_PROMPT_:
Reproduce exactly the lines of the material beneath, from the line that contains "replacement arguments, together" to the line that contains "cold, and the", both included, and no other lines.

_MATERIAL TO PROCESS_:
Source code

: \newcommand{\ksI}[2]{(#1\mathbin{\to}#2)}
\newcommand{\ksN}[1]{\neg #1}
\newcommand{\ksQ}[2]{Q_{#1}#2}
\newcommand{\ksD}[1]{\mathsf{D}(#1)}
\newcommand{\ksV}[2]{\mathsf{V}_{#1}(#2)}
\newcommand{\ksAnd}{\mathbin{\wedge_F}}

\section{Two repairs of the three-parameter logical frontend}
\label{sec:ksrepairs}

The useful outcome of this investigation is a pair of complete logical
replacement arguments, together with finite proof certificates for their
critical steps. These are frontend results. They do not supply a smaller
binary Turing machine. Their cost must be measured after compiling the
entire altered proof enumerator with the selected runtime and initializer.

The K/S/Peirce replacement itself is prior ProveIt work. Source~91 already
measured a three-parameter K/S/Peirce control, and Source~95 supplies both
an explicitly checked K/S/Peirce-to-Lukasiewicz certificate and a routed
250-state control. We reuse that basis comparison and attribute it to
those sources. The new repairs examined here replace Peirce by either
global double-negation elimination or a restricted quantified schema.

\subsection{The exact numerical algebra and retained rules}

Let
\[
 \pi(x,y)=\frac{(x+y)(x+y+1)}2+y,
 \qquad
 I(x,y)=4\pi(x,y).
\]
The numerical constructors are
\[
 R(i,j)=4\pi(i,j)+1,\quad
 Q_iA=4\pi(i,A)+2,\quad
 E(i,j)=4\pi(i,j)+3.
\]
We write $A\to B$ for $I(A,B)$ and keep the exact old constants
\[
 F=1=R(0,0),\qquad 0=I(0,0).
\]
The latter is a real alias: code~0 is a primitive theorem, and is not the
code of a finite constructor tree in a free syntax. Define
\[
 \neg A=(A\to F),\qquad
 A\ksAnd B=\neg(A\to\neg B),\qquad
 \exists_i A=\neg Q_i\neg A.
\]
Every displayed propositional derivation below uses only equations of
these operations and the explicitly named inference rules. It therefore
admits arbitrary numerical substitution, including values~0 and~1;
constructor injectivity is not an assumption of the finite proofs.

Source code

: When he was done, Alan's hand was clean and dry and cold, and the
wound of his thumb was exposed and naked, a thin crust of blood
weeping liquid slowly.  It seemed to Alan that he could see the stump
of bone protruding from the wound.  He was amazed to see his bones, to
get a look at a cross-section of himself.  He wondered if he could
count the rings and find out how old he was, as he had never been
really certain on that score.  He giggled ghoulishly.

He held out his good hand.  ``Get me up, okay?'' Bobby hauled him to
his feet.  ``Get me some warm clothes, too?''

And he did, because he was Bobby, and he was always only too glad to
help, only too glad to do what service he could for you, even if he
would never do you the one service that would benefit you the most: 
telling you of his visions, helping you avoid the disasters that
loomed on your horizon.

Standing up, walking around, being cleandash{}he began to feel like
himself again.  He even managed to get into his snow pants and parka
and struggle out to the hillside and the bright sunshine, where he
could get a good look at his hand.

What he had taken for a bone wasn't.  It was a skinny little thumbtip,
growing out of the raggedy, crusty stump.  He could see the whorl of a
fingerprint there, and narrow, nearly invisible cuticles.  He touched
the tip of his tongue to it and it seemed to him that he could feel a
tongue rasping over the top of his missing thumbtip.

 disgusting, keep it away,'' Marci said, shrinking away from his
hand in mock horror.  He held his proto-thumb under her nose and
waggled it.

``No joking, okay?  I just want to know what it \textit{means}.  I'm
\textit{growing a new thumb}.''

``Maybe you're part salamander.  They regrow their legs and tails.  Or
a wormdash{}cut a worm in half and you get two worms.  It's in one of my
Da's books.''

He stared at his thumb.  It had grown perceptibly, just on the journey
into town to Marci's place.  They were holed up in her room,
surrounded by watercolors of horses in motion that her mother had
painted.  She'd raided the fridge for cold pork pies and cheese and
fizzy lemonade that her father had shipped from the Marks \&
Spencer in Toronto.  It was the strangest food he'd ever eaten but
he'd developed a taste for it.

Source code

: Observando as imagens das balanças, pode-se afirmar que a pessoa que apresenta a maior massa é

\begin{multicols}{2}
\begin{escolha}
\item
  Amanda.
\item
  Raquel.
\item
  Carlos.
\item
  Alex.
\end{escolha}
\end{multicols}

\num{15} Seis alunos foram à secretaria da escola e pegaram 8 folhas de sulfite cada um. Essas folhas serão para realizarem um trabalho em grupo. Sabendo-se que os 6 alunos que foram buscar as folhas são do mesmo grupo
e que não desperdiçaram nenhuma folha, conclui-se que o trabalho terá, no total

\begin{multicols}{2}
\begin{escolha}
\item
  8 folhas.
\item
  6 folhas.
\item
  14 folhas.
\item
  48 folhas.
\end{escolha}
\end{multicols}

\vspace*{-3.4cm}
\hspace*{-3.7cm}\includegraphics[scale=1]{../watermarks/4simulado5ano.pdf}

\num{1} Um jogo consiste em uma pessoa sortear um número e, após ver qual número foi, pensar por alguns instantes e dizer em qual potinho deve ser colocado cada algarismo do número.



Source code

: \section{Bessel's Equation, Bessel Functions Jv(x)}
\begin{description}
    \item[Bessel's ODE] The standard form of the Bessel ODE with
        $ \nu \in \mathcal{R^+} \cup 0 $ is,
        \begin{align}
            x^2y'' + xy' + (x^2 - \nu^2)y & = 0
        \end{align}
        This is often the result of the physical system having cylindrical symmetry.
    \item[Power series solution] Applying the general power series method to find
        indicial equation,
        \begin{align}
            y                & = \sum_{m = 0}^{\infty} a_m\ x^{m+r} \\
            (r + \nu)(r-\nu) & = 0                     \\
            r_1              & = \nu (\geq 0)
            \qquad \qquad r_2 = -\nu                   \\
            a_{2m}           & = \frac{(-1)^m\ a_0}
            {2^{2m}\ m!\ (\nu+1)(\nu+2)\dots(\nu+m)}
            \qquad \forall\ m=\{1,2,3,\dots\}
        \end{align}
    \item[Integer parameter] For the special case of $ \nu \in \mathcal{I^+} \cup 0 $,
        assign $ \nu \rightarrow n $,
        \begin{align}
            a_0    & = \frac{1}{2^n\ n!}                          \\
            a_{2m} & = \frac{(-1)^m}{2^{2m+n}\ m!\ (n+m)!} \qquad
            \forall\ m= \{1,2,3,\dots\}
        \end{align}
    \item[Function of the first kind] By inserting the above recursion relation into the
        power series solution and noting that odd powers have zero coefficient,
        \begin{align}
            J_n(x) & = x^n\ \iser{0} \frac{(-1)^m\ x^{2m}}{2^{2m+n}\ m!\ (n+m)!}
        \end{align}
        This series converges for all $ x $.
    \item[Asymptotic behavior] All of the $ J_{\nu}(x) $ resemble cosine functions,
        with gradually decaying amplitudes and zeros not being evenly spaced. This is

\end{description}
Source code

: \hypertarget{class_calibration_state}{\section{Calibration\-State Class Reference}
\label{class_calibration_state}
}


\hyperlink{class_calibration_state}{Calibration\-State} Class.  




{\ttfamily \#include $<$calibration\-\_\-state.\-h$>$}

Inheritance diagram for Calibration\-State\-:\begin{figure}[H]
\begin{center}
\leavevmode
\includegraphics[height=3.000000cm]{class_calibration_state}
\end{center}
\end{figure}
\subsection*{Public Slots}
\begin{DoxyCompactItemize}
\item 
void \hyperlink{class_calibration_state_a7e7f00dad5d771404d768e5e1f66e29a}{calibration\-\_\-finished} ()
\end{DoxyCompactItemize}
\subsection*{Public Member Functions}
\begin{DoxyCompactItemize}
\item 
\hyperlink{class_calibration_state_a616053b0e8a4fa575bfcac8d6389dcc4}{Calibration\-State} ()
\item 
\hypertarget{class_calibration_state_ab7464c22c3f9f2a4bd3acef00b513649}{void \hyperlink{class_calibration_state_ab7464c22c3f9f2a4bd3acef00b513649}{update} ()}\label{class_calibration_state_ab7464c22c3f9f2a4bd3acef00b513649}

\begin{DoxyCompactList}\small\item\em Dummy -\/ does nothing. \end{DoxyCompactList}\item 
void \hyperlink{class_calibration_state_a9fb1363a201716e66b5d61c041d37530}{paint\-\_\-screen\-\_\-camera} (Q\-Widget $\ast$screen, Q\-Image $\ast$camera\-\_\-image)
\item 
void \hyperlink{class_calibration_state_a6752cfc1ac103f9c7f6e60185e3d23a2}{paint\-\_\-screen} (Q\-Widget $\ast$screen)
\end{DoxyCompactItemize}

_EXERCISE ANSWER_:
replacement arguments, together with finite proof certificates for their
critical steps. These are frontend results. They do not supply a smaller
binary Turing machine. Their cost must be measured after compiling the
entire altered proof enumerator with the selected runtime and initializer.

The K/S/Peirce replacement itself is prior ProveIt work. Source~91 already
measured a three-parameter K/S/Peirce control, and Source~95 supplies both
an explicitly checked K/S/Peirce-to-Lukasiewicz certificate and a routed
250-state control. We reuse that basis comparison and attribute it to
those sources. The new repairs examined here replace Peirce by either
global double-negation elimination or a restricted quantified schema.

\subsection{The exact numerical algebra and retained rules}

Let
\[
 \pi(x,y)=\frac{(x+y)(x+y+1)}2+y,
 \qquad
 I(x,y)=4\pi(x,y).
\]
The numerical constructors are
\[
 R(i,j)=4\pi(i,j)+1,\quad
 Q_iA=4\pi(i,A)+2,\quad
 E(i,j)=4\pi(i,j)+3.
\]
We write $A\to B$ for $I(A,B)$ and keep the exact old constants
\[
 F=1=R(0,0),\qquad 0=I(0,0).
\]
The latter is a real alias: code~0 is a primitive theorem, and is not the
code of a finite constructor tree in a free syntax. Define
\[
 \neg A=(A\to F),\qquad
 A\ksAnd B=\neg(A\to\neg B),\qquad
 \exists_i A=\neg Q_i\neg A.
\]
Every displayed propositional derivation below uses only equations of
these operations and the explicitly named inference rules. It therefore
admits arbitrary numerical substitution, including values~0 and~1;
constructor injectivity is not an assumption of the finite proofs.

Source code

: When he was done, Alan's hand was clean and dry and cold, and the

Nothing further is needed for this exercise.